Sengaja Fathan mengambil jalan di depan rumah
almarhumah, untuk memastikan orang-orang yang melayat. Kesehariannya di dunia
perantauan membuat Fathan sedikit mengisolasi diri dari pergaulan. Semenjak
lulus SD hingga usia kuliahnya yang memasuki tahap sekripsi Fathan memang sudah
tidak di rumah. Merantau di kota metropolitan Surabaya.
Racun kehidupan kota telah mengubah dirinya
yang dahulu akrab dengan segala kegiatan di kampung halaman menjadi pribadi
yang introvert, menyendiri. Dunia maya menjadi lebih asyik, dibanding
kehidupan nyata. HP dan PC menjadi teman yang amat menarik.
“Kok sudah pulang Han?” Mbak Izah bertanya
melihat Fathan turun dari motor.
“Hmmm, peciku tertinggal di kamar,” ujarnya
santai.
Bukan Fathan kalau tidak punya banyak alasan.
Dia tahu betul kakak perempuannya tidak menyukai kebiasaannya ini.

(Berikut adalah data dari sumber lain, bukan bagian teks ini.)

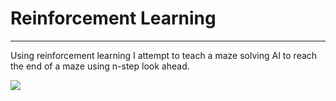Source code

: # Reinforcement Learning
--- 

 Using reinforcement learning I attempt to teach a maze solving AI to reach the end of a maze using n-step look ahead. 


![](https://github.com/MaiteFlores/N-step/blob/main/n-step.gif)
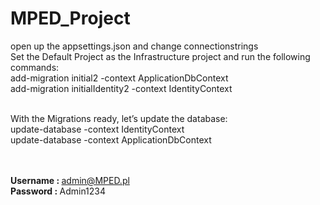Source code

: # MPED_Project
open up the appsettings.json and change connectionstrings <br/>
Set the Default Project as the Infrastructure project and run the following commands:<br/>
add-migration initial2 -context ApplicationDbContext<br/>
add-migration initialIdentity2 -context IdentityContext<br/><br/>

With the Migrations ready, let’s update the database:<br/>
update-database -context IdentityContext<br/>
update-database -context ApplicationDbContext

<br/><br>
<b>Username : </b>admin@MPED.pl<br>
<b>Password : </b>Admin1234

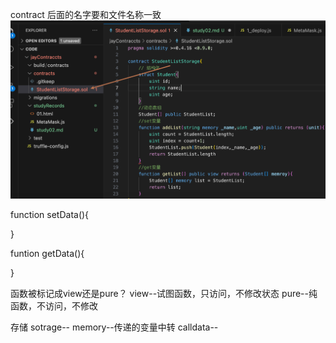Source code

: contract 后面的名字要和文件名称一致
![alt text](image.png)

function setData(){

}

funtion getData(){

}

函数被标记成view还是pure？
view--试图函数，只访问，不修改状态
pure--纯函数，不访问，不修改

存储
sotrage--
memory--传递的变量中转
calldata--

“Kamu itu memang benar-benar BBM ya Han.” Suatu
hari Mbak Izah berujar. Dia tidak mengerti apa maksud perkataan kakaknya itu.

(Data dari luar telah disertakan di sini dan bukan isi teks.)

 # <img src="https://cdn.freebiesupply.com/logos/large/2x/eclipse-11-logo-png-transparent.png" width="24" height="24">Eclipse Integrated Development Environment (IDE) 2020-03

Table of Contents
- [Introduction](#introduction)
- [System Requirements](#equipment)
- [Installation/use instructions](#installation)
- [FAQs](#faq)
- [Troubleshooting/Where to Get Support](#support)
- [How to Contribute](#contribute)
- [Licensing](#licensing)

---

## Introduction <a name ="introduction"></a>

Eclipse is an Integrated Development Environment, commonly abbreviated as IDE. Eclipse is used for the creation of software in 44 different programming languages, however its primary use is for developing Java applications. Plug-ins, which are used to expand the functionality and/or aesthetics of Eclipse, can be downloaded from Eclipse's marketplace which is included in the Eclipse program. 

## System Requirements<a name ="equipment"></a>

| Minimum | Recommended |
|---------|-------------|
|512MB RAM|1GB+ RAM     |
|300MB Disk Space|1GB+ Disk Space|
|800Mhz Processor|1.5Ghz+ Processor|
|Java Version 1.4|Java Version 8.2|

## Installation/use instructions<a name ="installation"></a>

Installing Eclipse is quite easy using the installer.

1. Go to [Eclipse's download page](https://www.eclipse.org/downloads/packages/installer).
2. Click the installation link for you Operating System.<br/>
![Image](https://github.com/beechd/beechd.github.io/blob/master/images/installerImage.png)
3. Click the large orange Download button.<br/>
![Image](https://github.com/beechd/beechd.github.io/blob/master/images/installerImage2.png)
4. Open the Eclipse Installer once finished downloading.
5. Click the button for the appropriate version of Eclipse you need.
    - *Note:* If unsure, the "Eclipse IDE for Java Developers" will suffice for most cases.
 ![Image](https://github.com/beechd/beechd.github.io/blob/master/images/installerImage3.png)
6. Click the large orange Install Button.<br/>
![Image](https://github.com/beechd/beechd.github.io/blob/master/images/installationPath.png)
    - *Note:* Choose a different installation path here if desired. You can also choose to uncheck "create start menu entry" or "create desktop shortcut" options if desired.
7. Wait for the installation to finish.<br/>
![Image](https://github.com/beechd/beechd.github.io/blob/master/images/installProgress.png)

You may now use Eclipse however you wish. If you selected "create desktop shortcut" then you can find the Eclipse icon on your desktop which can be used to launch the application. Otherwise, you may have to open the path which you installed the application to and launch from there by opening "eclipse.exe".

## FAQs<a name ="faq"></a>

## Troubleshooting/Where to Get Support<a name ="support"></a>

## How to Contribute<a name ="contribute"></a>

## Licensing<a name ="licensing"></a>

“Bimbang, Buruk Sangka, Mudah Ngeles lagi,
lengkap deh,” terang kakaknya.
“Sudah BBM, tampangnya Solar lagi.”
Fathan makin penasaran, “apa artinya Solar
Mbak?”
“Sok keliatan rajin.”
“Emang rajin mbak. Tak terbantahkan. Hehehe,”
Fathan berkata, bangga.
“Ya rajin, cuma rajin main HP.”
“Huu, dasar!” Fathan melempar bantal ke
kakaknya. Ah, emang gue pikirin.
***
“Han,” ibunya berbisik. Seperti ada yang ingin
beliau sampaikan, “apa benar adikmu pacaran?”
Fathan terdiam untuk beberapa saat, dilepasnya
songkok yang menutupi rambut kepalanya, “iya bu. Dia pernah cerita padaku.”

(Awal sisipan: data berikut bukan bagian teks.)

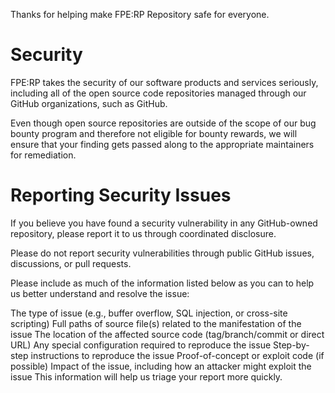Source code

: Thanks for helping make FPE:RP Repository safe for everyone.

# Security
FPE:RP takes the security of our software products and services seriously, including all of the open source code repositories managed through our GitHub organizations, such as GitHub.

Even though open source repositories are outside of the scope of our bug bounty program and therefore not eligible for bounty rewards, we will ensure that your finding gets passed along to the appropriate maintainers for remediation.

# Reporting Security Issues
If you believe you have found a security vulnerability in any GitHub-owned repository, please report it to us through coordinated disclosure.

Please do not report security vulnerabilities through public GitHub issues, discussions, or pull requests.

Please include as much of the information listed below as you can to help us better understand and resolve the issue:

The type of issue (e.g., buffer overflow, SQL injection, or cross-site scripting)
Full paths of source file(s) related to the manifestation of the issue
The location of the affected source code (tag/branch/commit or direct URL)
Any special configuration required to reproduce the issue
Step-by-step instructions to reproduce the issue
Proof-of-concept or exploit code (if possible)
Impact of the issue, including how an attacker might exploit the issue
This information will help us triage your report more quickly.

“Pacaran dengan siapa, orang mana?” Ibunya bertanya terlihat makin penasaran.
“Kurang tahu pasti, namanya siapa. Masih satu
kuliahan dengaan adik. Adik bilang masih daerah Jombang.”
“Fathan
kenal dengan dia?” Ibunya sedikit menyelidik.
“Nggak bu. Kata adik, pacarnya pengen
silaturahim ke sini sama orangtuanya.”
Fathan melirik ibunya, pandangannya terlihat
menerawang, jauh. “Kuliah saja baru setahun kok sudah pacaran. Kuliah kan butuh
biaya yang tak murah.”
“Ibu tahu dari mana?” Giliran Fathan penasaran.
“Denger-denger saja, dari kakak-kakakmu.”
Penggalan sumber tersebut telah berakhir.